Pricing timeline : Major events on a vertical axis

Each milestone below corresponds to a public pricing change, product launch, or material adjustment. Major events use a filled marker; minor adjustments use a faded one.

Series D — 125M USD

Cresta closed a 125M USD Series D (WiL and QIA, with Accenture, Qualcomm, Workday Ventures and others) to accelerate human-centric contact-center AI; per-seat subscription model continued.

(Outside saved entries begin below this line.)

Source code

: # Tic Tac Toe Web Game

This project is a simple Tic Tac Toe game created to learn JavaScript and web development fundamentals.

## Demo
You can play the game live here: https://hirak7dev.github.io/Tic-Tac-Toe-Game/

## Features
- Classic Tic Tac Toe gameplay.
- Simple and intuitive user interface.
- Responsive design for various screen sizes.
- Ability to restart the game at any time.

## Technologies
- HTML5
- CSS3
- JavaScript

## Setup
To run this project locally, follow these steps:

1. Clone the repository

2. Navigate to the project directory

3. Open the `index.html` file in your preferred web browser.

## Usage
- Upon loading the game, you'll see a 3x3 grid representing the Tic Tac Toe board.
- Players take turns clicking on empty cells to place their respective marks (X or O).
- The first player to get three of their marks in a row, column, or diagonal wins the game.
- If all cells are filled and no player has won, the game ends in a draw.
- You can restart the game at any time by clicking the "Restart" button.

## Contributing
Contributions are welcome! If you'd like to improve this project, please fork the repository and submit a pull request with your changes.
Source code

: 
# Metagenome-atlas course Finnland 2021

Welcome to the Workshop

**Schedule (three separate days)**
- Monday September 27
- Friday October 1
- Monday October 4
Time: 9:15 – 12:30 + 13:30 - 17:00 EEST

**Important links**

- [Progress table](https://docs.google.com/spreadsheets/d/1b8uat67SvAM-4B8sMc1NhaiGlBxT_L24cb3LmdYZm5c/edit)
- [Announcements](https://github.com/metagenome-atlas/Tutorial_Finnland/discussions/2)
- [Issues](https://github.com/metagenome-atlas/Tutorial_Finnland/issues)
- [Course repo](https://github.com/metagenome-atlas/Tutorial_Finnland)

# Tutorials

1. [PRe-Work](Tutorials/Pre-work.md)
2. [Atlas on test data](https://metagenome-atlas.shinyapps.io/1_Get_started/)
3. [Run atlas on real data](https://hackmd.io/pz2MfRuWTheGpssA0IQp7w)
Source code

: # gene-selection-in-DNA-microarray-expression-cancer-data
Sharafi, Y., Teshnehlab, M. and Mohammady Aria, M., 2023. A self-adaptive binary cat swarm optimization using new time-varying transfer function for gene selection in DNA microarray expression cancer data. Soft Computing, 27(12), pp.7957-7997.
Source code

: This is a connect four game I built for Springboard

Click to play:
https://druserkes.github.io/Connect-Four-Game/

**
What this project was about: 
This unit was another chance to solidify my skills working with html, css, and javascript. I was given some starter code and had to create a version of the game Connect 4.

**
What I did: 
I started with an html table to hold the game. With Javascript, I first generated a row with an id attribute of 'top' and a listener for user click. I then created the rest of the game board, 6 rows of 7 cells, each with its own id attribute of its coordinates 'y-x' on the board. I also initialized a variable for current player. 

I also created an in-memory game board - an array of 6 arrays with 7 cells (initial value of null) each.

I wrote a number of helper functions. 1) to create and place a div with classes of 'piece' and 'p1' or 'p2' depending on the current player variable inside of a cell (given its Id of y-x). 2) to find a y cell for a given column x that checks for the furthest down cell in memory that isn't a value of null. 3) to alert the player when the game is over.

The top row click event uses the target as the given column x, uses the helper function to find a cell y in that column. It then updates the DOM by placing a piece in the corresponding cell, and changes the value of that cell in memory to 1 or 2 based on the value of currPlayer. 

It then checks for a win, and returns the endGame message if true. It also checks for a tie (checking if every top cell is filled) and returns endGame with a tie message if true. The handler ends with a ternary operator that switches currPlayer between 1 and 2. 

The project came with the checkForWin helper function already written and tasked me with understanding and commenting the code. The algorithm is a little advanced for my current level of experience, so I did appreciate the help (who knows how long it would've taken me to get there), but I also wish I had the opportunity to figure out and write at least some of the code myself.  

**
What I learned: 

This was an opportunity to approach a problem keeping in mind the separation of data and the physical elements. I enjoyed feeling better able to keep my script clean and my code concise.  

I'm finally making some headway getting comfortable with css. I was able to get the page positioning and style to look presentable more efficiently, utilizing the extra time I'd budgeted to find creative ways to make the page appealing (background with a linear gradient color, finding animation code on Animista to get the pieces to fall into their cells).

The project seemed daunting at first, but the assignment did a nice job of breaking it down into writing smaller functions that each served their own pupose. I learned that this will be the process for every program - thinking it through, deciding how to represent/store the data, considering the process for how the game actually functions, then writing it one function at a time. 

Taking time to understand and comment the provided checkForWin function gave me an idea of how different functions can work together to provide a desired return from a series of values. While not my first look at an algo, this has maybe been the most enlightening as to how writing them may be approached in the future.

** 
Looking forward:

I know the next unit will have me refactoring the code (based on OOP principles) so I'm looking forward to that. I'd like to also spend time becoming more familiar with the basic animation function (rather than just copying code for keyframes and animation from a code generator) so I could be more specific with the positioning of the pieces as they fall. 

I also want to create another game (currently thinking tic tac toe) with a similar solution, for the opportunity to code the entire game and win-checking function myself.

Series C — valuation to 1.6B USD

Cresta raised its Series C, quadrupling its valuation to 1.6B USD on the strength of real-time contact-center intelligence; pricing remained seat-based and sales-led.

Trivia
  • · Cresta was co-founded by Sebastian Thrun (of Google X / self-driving-car fame) alongside Zayd Enam and Tim Shi; it is led by CEO Ping Wu.
  • · Unlike the per-resolution upstarts in AI support, Cresta prices the traditional way for its category — per agent seat plus feature tiers — reflecting its agent-assist heritage where humans stay in the loop.
  • · Cresta was named a leader in The Forrester Wave for Conversation Intelligence Solutions for Contact Centers (Q2 2025).

Questions & answers

What is Cresta's pricing model?
Cresta is sales-only. The documented structure is a per-agent-seat subscription plus feature tiers, sold on annual enterprise contracts. There is no public rate card; pricing is quoted by sales.
Does Cresta charge per resolution?
Cresta's core model is seat-based (priced on the number of contact-center agent seats) plus feature tiers, rather than per-resolution. Its autonomous AI Agent product introduces containment/outcome-linked commercials, but Cresta does not publish a per-resolution rate.
Does Cresta offer a free tier?
No. Cresta targets large enterprise contact centers and engages through a 'Get a demo' sales motion; there is no self-serve free tier.
How much does Cresta cost?
Cresta does not publish prices. Large Fortune-500 deployments are estimated at six- to seven-figure annual contracts, but exact per-seat figures require a sales conversation.